## PROBLEM DETAILS
Instruction for the data below: set down exactly the lines from the line with "all multiplicities and" to the line with "pmf ( align", inclusive, and no others.

### DATASET EXCERPTS

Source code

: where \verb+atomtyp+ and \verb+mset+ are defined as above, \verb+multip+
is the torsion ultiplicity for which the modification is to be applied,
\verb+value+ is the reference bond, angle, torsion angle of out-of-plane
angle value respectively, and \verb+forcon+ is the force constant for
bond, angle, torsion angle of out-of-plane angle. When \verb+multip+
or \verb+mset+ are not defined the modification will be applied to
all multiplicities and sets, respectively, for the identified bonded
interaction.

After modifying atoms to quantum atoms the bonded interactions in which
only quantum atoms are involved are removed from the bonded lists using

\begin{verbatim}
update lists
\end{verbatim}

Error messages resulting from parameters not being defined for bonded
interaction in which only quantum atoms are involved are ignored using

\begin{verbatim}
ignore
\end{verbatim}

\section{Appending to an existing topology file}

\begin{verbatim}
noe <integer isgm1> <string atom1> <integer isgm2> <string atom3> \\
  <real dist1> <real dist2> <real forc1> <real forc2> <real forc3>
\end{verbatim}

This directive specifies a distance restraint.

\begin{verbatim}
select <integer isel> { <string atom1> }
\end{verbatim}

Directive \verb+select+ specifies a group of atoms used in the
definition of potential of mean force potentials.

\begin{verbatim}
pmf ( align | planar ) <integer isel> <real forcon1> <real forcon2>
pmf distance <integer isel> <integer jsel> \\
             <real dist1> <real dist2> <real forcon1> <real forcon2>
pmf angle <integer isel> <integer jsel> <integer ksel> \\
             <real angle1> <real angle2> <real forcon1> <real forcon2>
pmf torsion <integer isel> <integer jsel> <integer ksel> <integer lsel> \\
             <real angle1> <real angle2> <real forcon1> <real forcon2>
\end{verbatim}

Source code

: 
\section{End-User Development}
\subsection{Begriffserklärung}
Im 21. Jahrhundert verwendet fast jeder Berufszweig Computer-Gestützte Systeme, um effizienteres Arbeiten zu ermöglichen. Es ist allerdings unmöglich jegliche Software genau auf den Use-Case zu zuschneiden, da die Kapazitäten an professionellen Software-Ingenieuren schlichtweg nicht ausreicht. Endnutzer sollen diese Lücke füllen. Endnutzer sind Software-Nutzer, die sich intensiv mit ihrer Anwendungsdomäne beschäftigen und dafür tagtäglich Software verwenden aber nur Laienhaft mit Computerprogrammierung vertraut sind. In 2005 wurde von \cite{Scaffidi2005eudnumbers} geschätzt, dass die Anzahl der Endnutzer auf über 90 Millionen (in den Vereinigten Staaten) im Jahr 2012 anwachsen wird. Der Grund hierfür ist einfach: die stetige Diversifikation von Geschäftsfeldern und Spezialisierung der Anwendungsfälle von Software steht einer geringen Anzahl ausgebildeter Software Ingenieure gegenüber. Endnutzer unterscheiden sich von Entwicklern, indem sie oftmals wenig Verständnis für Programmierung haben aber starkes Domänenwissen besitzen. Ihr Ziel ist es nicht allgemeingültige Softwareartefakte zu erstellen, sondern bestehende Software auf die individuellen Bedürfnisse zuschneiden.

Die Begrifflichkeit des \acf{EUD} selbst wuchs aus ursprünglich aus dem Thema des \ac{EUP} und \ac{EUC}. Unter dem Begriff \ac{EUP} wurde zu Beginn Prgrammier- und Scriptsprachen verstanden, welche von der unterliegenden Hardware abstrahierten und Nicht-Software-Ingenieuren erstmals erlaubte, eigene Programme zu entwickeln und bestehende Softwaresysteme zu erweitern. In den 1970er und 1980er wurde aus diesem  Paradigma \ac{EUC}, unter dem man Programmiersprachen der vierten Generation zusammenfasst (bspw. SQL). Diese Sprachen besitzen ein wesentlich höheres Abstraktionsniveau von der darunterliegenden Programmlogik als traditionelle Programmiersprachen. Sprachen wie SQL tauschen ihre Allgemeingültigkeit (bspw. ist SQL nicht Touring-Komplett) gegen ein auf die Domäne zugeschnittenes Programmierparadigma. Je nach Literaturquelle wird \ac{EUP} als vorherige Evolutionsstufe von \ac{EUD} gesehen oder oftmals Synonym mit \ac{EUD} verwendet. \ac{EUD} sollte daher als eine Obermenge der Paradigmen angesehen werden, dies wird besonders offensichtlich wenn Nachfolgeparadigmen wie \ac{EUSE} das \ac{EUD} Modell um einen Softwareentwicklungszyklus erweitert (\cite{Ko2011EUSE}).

######

## ANSWER FOR THE TASK
all multiplicities and sets, respectively, for the identified bonded
interaction.

After modifying atoms to quantum atoms the bonded interactions in which
only quantum atoms are involved are removed from the bonded lists using

\begin{verbatim}
update lists
\end{verbatim}

Error messages resulting from parameters not being defined for bonded
interaction in which only quantum atoms are involved are ignored using

\begin{verbatim}
ignore
\end{verbatim}

\section{Appending to an existing topology file}

\begin{verbatim}
noe <integer isgm1> <string atom1> <integer isgm2> <string atom3> \\
  <real dist1> <real dist2> <real forc1> <real forc2> <real forc3>
\end{verbatim}

This directive specifies a distance restraint.

\begin{verbatim}
select <integer isel> { <string atom1> }
\end{verbatim}

Directive \verb+select+ specifies a group of atoms used in the
definition of potential of mean force potentials.

\begin{verbatim}
pmf ( align | planar ) <integer isel> <real forcon1> <real forcon2>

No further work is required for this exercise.